Army CIO LTGEN Jeffrey Sorenson spoke at a meeting of AFCEA Baghdad today, and repeated his call for a unified, universal information service for soldiers that would give them “a universal data storage point, with one phone number, e-mail, and one set of collaborative tools that will not change, even when one physically moves, and will be effective anywhere in the world.” Sorenson has made this goal part of nearly every major address he’s made in the last year, as he steers the Army toward a Network Service Center model for IT–essentially moving the Army’s networks toward a cloud computing model.
From the Multinational Force Iraq press desk:

Lt. Gen. Sorenson began by saying to the group, “When it comes to
information, it is not what you know, it is what you share.” He added, “The U.S. Army is transforming what its IT network will look like by developing a better expeditionary capability and by having the ability to establish collaboration as a way of doing business. The Army will be transitioning a lot of independent networks into a single network enterprise. In order to be effective, we in the United States have to be able to communicate with all our expeditionary forces. The current network we have is not a single enterprise and we have to do a lot to make it function to the expeditionary level.”

Also at the event were Iraqi Maj.
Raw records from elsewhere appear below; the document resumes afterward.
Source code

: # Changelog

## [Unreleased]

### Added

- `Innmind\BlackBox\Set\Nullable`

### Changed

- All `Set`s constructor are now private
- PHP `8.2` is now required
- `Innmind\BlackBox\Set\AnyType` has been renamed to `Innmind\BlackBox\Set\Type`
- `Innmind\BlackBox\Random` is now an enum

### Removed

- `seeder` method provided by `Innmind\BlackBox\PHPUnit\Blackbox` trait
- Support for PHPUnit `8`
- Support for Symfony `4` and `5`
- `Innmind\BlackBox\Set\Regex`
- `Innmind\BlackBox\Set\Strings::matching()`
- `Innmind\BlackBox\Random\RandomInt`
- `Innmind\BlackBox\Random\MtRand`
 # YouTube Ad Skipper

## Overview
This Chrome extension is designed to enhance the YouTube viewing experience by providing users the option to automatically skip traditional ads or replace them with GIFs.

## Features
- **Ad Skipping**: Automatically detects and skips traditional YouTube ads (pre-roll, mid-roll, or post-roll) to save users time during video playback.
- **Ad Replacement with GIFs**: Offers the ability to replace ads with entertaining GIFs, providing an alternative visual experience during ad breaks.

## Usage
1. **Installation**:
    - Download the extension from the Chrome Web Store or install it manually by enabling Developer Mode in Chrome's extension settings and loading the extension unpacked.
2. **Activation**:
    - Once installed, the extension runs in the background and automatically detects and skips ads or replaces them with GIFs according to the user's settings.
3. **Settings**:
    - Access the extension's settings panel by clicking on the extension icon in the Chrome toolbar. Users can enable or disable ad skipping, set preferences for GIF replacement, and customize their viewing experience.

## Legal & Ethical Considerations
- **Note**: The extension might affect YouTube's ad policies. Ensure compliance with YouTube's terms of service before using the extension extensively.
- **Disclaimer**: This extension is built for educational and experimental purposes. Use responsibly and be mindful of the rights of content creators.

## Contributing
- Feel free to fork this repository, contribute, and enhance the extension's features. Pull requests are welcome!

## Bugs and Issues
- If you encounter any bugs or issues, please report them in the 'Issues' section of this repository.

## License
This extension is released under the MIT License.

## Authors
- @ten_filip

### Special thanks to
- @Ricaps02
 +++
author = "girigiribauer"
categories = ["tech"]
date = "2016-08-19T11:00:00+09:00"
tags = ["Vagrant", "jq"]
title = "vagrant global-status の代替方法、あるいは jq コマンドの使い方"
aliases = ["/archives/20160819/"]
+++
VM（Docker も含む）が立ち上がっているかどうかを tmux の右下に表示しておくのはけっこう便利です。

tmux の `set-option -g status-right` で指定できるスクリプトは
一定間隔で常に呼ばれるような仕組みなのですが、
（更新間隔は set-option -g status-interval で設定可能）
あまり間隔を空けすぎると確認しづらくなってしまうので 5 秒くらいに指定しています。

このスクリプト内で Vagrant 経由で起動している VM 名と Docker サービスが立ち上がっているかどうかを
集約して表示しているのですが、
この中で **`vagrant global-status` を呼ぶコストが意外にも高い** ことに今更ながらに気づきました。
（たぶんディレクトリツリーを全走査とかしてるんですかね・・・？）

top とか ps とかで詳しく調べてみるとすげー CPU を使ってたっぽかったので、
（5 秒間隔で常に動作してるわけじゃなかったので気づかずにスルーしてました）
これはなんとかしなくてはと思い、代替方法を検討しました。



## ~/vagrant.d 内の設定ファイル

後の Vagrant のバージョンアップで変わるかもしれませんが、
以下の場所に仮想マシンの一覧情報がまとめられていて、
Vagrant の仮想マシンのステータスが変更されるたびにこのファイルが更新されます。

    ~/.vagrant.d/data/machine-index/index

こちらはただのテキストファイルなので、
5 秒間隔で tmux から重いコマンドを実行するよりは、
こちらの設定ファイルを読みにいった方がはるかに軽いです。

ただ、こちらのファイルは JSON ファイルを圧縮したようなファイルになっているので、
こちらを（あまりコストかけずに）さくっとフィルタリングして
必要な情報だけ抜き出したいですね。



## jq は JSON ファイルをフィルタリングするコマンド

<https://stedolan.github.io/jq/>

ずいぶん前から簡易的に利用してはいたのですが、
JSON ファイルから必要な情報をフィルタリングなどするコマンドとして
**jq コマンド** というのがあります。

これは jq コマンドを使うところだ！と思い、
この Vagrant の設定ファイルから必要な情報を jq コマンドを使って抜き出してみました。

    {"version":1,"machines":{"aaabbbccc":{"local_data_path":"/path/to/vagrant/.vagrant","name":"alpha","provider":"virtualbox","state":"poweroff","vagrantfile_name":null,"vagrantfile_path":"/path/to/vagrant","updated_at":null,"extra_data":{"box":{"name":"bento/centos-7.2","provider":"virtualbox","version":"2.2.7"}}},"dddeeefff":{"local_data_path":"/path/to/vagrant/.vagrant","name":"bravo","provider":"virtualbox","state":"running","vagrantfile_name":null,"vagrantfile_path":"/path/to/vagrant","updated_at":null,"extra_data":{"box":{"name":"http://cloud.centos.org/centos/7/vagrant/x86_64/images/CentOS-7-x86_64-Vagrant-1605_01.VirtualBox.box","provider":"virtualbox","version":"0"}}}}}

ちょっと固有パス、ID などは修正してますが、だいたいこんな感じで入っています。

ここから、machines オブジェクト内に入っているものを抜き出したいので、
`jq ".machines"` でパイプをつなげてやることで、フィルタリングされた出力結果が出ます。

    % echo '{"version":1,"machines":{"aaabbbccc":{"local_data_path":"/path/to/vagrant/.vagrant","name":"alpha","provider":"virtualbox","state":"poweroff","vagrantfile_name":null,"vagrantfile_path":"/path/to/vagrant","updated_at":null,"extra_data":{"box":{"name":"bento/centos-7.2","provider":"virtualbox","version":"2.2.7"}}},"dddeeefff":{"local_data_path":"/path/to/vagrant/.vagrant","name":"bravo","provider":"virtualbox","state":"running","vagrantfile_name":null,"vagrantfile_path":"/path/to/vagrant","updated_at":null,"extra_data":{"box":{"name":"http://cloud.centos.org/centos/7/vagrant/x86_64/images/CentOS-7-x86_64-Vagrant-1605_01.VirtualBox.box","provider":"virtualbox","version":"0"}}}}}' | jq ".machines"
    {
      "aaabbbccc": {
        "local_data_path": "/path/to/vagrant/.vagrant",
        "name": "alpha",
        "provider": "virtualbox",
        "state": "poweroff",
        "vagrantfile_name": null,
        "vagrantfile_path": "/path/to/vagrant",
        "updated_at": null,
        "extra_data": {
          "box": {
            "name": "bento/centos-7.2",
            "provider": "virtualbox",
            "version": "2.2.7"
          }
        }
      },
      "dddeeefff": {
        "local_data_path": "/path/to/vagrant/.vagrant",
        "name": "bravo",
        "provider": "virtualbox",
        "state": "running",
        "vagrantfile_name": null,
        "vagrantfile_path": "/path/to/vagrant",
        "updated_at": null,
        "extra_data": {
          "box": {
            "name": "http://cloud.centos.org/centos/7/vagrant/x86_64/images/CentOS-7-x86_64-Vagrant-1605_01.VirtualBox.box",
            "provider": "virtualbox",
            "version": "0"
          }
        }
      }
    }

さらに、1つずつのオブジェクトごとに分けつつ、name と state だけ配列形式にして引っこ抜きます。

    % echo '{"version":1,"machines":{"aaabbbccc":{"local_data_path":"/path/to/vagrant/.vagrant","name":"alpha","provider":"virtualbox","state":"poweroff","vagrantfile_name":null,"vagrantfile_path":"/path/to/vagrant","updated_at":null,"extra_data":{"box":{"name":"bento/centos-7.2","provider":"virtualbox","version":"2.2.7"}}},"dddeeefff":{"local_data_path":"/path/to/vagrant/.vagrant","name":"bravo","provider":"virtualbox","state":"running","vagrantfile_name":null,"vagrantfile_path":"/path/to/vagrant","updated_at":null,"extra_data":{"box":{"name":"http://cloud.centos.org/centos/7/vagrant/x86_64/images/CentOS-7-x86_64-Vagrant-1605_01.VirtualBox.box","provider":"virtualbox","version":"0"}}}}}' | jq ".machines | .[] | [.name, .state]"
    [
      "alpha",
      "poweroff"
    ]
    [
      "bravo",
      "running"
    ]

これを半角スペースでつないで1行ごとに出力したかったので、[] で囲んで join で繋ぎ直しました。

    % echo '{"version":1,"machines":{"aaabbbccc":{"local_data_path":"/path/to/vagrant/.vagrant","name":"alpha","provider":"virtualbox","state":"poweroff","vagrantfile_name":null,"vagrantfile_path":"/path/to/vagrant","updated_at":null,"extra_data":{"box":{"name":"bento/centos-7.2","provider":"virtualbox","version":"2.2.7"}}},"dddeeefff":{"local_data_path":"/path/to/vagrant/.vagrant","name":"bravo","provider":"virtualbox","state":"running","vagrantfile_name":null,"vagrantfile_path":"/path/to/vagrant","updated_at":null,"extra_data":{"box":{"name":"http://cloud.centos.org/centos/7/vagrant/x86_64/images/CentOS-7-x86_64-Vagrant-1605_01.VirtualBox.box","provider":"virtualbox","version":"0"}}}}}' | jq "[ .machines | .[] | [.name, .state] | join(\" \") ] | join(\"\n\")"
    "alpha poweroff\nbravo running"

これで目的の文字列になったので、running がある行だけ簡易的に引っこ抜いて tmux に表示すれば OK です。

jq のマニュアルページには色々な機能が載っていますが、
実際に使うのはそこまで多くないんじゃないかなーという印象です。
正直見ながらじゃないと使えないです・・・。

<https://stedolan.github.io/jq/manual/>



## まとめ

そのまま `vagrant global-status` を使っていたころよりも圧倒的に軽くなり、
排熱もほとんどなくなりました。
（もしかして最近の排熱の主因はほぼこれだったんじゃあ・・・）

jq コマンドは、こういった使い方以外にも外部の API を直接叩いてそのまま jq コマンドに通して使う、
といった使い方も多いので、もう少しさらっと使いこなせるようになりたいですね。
Gen. Sa’ad Kadhum, Director General of Communications for the Ministry of Information; Brig. Gen. Aliwe Jassam, Director – Radio Repair Division; Brig. Gen. Mahmood Al-Anni from the Ministry of Information; Brig. Gen. Ahmed Hoan, Advanced First Responder Network Program Manager for the Ministry of Information; and Dr. Ali Taresh, Chief Information Officer for the Ministry of Defense.

Taresh asked what the Iraqi MOD could learn from the problems the MNF coalition had faced. Sorenson answered that “getting people to come to agreement on the governance and protocol and the network structure was a challenge. We now have a process where we have one single group that looks at the network structure.”

AFCEA’s Baghdad Chapter opened last November.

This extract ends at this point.